Redesigning Zillow App using Design Thinking Approach

Sep 8, 2021 1:38:59 PM

Zillow app redesign design thinking

According to popular UX statistics, people form their judgment on a website’s credibility purely on its aesthetics. In fact, 88% of the users are unlikely to get back to a website or any digital platform after a bad user experience.

User Experience (UX) is every interaction that a business, website, app, or service has with its users or customers. The goal of a good UX is to help users do what they want to. That is why, no matter in what category your app falls into or what it makes a user do, taking care of its usability factor is important. 

In this blog post, we are going to discuss the usability gaps in one of the popular real estate apps of the United States, Zillow.
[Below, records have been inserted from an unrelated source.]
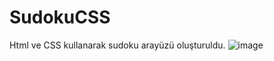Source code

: # SudokuCSS
Html ve CSS kullanarak sudoku arayüzü oluşturuldu.
![image](https://github.com/feyzaugz/SudokuCSS/assets/93938663/980e9f3c-a8c2-4213-a411-e62beead4f21)
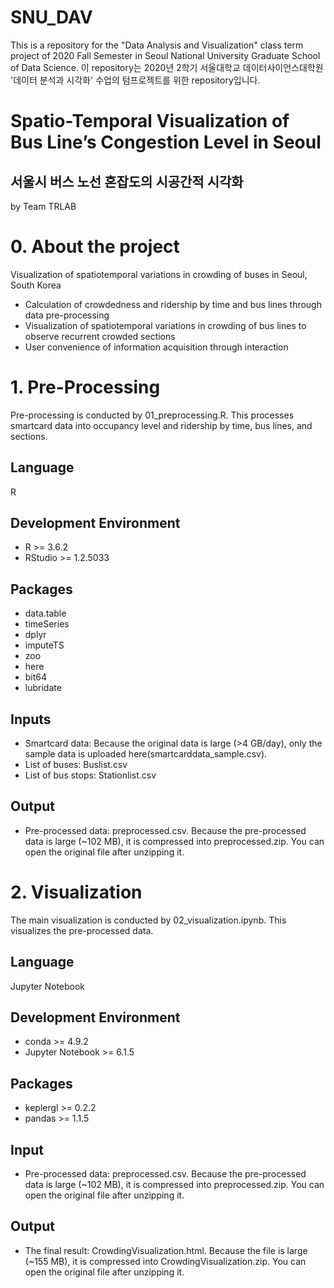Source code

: # SNU_DAV
This is a repository for the "Data Analysis and Visualization" class term project of 2020 Fall Semester in Seoul National University Graduate School of Data Science.
이 repository는 2020년 2학기 서울대학교 데이터사이언스대학원 '데이터 분석과 시각화' 수업의 텀프로젝트를 위한 repository입니다.

# Spatio-Temporal Visualization of Bus Line’s Congestion Level in Seoul
## 서울시 버스 노선 혼잡도의 시공간적 시각화
by Team TRLAB

# 0. About the project
Visualization of spatiotemporal variations in crowding of buses in Seoul, South Korea
- Calculation of crowdedness and ridership by time and bus lines through data pre-processing
- Visualization of spatiotemporal variations in crowding of bus lines to observe recurrent crowded sections
- User convenience of information acquisition through interaction

# 1. Pre-Processing
Pre-processing is conducted by 01_preprocessing.R. This processes smartcard data into occupancy level and ridership by time, bus lines, and sections.

## Language
R

## Development Environment
- R >= 3.6.2
- RStudio >= 1.2.5033

## Packages
 - data.table
 - timeSeries
 - dplyr
 - imputeTS
 - zoo
 - here
 - bit64
 - lubridate

## Inputs
 - Smartcard data: Because the original data is large (>4 GB/day), only the sample data is uploaded here(smartcarddata_sample.csv).
 - List of buses: Buslist.csv
 - List of bus stops: Stationlist.csv
 
## Output
 - Pre-processed data: preprocessed.csv. Because the pre-processed data is large (~102 MB), it is compressed into preprocessed.zip. You can open the original file after unzipping it.

# 2. Visualization
The main visualization is conducted by 02_visualization.ipynb. This visualizes the pre-processed data.

## Language
Jupyter Notebook

## Development Environment
- conda >= 4.9.2
- Jupyter Notebook >= 6.1.5

## Packages
- keplergl >= 0.2.2
- pandas >= 1.1.5

## Input
 - Pre-processed data: preprocessed.csv. Because the pre-processed data is large (~102 MB), it is compressed into preprocessed.zip. You can open the original file after unzipping it.
 
## Output
 - The final result: CrowdingVisualization.html. Because the file is large (~155 MB), it is compressed into CrowdingVisualization.zip. You can open the original file after unzipping it.
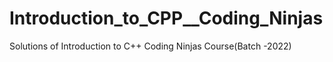 # Introduction_to_CPP__Coding_Ninjas
Solutions of Introduction to C++ Coding Ninjas Course(Batch -2022)
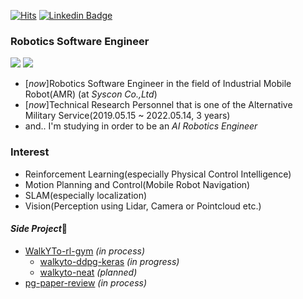 [![Hits](https://hits.seeyoufarm.com/api/count/incr/badge.svg?url=https%3A%2F%2Fgithub.com%2FCUN-bjy)](https://hits.seeyoufarm.com)
[![Linkedin Badge](https://img.shields.io/badge/-LinkedIn-blue?style=flat-square&logo=Linkedin&logoColor=white&link=https://www.linkedin.com/in/seong-yun-byeon-8183a8113/)](https://www.linkedin.com/in/junyeob-baek-640abb5b/)


### Robotics Software Engineer  
![](https://img.shields.io/badge/-Python-333?style=flat-square&logo=Python&logoColor=fff)   ![](https://img.shields.io/badge/-C/C++-c14438?style=flat-square&logo=C&logoColor=fff)



- [*now*]Robotics Software Engineer in the field of Industrial Mobile Robot(AMR) (at *Syscon Co.,Ltd*)
- [*now*]Technical Research Personnel that is one of the Alternative Military Service(2019.05.15 ~ 2022.05.14, 3 years)
- and.. I'm studying in order to be an *AI Robotics Engineer*

### Interest

- Reinforcement Learning(especially Physical Control Intelligence)
- Motion Planning and Control(Mobile Robot Navigation)
- SLAM(especially localization)
- Vision(Perception using Lidar, Camera or Pointcloud etc.)

#### *Side Project*🔭

- [WalkYTo-rl-gym](https://github.com/CUN-bjy/WalkYTo-rl) *(in process)* 
  - [walkyto-ddpg-keras](https://github.com/CUN-bjy/walkyto-ddpg) *(in progress)*
  - [walkyto-neat](https://github.com/CUN-bjy/walkyto-neat) *(planned)*
- [pg-paper-review](https://github.com/CUN-bjy/pg-paper-review) *(in process)*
Zillow is a real estate and rental marketplace for buyers, sellers, renters, real estate agents, mortgage professionals, property managers, and landlords. The real estate search engine helps to find and share information about homes, mortgages, real estate, and home improvement. The platform has a massive database of 100+ million U.S. properties, which includes homes for rent/sale and even foreclosure properties. 

By 2020, Zillow had 245 million monthly unique users. With such a great user base, ensuring a great user experience becomes a business priority. For a platform like Zillow, conversions are directly dependent on the number of tours booked. It gives an estimate of what works best for the users browsing Zillow for real estate. Also, virtual home tours help the users to make an informed decision about buying and selling properties.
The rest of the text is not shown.